El subgénero negro de niños raptados/investigación policial se da la
mano en el thriller Prisioneros (Prisoners, 2013), con un realizador quien, en
primer lugar, conoce el arte de la narración esculpido por los directores del
Hollywood dorado, los clímaxs, los tiempos, la construcción de personajes y
que, en segundo lugar, se ha favorecido tanto de un equipo técnico como de un
cuadro actoral cuyos integrantes bastante coadyuvaron a imprimirle a su relato
esa sensación de angustia, desasosiego, temor e incertidumbre precisa en trama
semejante.
Con cierta influencia en la manera de contar/planificar más del David
Fincher de Zodíaco que del de Siete, y resuellos caligráficos del Clint
Eastwood de Mystic River, pero con
personalidad propia, el realizador canadiense Denis Villeneuve (Politecnique,
Incendies, Enemy) urde una puesta en escena rigurosa, precisa, directa,
operativa, quirúrgica, libre de hojarascas. Y conseguir esto, sin malas yerbas
dramáticas ni tautologías, en un extensísimo metraje de de 153 minutos no es
cosa de brincar un charco.
Prisioneros, la historia del rapto de dos pequeñas de distintas familias
y la operación individual emprendida por Keller, el padre de una de ellas
(luego de Los miserables, Hugh Jackman re-confirma aquí su notable ductibilidad
histriónica, así que puede hacer millones sin complejos con Wolverine), le da
trigo maduro a Villeneuve para configurar el daguerrotipo moral de un ser
humano surfeando en la tabla del agobio. En olas tales, ciertos conceptos
éticos se maleabilizan, pero, ¿al precio de la justicia por las manos? Es un
tema que deja al aire -e insisten en justificar verbalmente tres personajes-,
como planeando sobre esta pluviosa, plúmbea Pensilvania suburbial, tan triste
azulgrisácea como el Seattle de la versión americana de The Killing, donde el
detective Loki (Jacke Gyllenhaal, de menos a muchísimo la evolución del
personaje e interpretación del actor) también caminará un sendero paralelo de
búsqueda, con igual objetivo y disímiles métodos.

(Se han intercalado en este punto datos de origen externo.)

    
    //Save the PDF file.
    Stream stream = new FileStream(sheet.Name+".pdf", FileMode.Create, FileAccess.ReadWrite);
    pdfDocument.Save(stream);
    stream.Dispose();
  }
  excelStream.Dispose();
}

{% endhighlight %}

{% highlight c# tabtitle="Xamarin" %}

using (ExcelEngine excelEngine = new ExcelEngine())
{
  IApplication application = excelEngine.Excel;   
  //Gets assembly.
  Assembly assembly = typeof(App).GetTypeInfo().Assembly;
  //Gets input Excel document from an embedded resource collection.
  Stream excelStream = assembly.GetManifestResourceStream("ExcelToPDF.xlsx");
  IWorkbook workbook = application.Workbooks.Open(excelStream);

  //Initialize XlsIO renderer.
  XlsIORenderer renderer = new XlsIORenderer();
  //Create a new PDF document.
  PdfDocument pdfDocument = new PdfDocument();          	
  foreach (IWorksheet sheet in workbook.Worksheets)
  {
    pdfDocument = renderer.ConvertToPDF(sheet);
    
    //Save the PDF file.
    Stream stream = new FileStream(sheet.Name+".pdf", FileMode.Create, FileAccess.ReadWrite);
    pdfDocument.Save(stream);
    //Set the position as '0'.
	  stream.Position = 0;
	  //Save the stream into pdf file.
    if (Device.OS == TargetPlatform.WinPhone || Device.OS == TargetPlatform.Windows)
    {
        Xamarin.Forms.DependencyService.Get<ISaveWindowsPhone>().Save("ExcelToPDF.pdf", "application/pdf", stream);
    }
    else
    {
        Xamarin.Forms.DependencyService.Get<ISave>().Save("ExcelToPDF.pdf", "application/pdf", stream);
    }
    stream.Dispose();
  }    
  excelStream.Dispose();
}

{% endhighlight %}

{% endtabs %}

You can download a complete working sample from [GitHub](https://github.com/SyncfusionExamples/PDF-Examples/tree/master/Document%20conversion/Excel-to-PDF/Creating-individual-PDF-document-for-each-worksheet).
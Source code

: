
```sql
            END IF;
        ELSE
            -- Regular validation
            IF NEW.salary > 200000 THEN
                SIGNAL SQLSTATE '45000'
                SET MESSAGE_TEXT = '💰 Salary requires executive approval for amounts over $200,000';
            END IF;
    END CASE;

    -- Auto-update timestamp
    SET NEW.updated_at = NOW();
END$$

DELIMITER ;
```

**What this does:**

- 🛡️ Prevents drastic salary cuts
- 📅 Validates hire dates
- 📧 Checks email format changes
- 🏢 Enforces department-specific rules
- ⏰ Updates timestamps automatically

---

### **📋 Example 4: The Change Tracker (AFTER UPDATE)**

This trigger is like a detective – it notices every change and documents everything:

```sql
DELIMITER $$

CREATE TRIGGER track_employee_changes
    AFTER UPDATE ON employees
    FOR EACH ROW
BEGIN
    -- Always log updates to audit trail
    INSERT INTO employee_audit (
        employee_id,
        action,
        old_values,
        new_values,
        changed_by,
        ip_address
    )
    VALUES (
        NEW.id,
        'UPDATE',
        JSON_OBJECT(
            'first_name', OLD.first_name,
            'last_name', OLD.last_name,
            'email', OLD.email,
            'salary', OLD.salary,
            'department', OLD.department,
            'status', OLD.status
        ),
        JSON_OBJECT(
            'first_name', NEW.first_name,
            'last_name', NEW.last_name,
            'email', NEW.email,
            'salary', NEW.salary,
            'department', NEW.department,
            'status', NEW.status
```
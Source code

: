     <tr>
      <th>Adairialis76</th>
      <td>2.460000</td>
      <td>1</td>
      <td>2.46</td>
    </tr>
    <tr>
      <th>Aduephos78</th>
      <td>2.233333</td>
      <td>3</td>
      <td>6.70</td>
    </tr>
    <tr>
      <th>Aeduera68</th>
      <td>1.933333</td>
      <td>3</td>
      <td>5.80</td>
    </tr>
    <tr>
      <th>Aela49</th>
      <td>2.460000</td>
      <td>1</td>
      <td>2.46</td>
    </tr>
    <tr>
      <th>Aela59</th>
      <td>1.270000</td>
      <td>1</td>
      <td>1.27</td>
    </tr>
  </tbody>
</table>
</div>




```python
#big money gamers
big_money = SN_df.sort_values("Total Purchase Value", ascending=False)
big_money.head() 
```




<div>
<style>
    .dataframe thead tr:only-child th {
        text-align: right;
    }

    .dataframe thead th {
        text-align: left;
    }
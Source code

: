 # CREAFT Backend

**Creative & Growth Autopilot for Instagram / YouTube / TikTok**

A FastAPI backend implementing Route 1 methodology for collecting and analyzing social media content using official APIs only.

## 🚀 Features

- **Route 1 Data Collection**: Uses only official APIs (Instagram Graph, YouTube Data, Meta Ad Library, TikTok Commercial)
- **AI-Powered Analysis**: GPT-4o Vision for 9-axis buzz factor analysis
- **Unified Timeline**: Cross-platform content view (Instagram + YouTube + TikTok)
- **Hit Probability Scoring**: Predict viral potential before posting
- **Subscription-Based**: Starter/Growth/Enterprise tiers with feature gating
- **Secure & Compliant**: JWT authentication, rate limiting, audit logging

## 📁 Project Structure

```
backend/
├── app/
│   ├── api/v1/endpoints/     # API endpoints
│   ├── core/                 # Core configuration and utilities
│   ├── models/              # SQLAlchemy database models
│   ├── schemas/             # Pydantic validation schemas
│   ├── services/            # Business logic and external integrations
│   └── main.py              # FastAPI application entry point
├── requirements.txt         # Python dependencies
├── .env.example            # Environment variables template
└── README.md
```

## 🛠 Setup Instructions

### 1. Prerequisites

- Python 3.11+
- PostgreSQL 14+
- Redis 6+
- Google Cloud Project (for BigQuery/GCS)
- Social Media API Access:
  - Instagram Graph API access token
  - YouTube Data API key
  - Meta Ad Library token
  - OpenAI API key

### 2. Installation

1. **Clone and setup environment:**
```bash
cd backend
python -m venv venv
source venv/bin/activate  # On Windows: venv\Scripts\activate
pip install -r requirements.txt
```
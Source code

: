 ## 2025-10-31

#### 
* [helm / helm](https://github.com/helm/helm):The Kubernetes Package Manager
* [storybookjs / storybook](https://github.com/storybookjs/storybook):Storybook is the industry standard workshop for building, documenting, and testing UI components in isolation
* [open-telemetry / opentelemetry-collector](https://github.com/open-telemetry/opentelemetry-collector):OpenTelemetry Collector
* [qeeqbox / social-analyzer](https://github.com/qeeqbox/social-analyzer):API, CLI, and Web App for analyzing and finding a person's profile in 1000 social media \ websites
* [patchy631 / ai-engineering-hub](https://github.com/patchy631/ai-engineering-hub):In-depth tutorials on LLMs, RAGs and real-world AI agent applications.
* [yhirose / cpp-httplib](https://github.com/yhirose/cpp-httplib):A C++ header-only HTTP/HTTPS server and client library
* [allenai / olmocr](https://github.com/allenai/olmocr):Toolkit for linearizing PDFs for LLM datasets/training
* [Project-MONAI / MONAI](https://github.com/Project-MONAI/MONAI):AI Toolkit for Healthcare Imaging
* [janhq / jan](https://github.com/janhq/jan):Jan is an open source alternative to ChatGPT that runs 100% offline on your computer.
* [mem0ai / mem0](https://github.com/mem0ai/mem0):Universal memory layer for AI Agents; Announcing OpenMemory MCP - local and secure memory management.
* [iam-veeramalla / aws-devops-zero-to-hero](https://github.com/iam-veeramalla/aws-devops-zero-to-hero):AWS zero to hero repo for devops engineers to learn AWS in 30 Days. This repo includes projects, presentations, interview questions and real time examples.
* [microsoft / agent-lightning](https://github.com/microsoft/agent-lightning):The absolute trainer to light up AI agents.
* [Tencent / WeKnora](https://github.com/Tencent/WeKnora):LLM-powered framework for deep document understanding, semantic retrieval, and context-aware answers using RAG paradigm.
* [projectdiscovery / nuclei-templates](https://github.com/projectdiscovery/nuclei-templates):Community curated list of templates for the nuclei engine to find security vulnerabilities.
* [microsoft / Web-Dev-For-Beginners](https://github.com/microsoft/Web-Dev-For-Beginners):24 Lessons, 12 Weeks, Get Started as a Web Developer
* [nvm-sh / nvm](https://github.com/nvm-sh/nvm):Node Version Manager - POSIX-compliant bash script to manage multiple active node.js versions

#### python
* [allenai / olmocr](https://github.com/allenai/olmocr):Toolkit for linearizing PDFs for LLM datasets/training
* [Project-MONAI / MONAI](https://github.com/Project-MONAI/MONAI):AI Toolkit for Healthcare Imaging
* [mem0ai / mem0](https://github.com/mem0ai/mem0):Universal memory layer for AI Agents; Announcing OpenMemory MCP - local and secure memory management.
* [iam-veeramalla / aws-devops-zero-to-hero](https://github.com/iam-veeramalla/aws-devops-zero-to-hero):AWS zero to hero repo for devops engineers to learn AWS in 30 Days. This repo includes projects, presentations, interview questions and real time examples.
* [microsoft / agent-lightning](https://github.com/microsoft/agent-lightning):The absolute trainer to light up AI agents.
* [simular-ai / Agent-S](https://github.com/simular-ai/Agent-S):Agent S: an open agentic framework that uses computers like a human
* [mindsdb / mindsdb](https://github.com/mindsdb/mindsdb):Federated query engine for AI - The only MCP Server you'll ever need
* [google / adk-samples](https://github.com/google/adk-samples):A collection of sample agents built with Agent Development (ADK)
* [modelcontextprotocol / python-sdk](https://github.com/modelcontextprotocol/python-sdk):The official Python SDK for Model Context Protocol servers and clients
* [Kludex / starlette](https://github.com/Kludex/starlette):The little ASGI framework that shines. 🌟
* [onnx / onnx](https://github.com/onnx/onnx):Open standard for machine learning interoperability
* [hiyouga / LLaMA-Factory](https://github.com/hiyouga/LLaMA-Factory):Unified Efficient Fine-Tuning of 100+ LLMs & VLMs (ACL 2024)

Aunque tan ambiguo como la
figura paterna.
Las transformaciones operadas en Keller y Loki a medida que el conflicto
añade tracks a su banda sonora del dolor cuentan entre los aportes más notables
del guion elaborado para este policial psicológico por Aaron Guzikowski. Baza a sumar, por arriba de
cualquier otra en el plano técnico, la representa el trabajo de cámaras del
fotógrafo australiano Roger A. Deakins, entre las mejores lentes del planeta
desde hace rato. Matrimonio feliz de forma e idea, esencias tantas veces
reñidas en la pantalla, el exponente de la Warner -cuyas clásicas maneras de armar la trama
remiten a aquellos lejanos buenos tiempos del histórico estudio- es una
película saludable, con nervios, dentadura y bilis, casi rara avis hoy día
dentro de ese territorio genérico suyo transido en el llanto de la reiteración
e hiperexplotado por la narrativa hegemónica.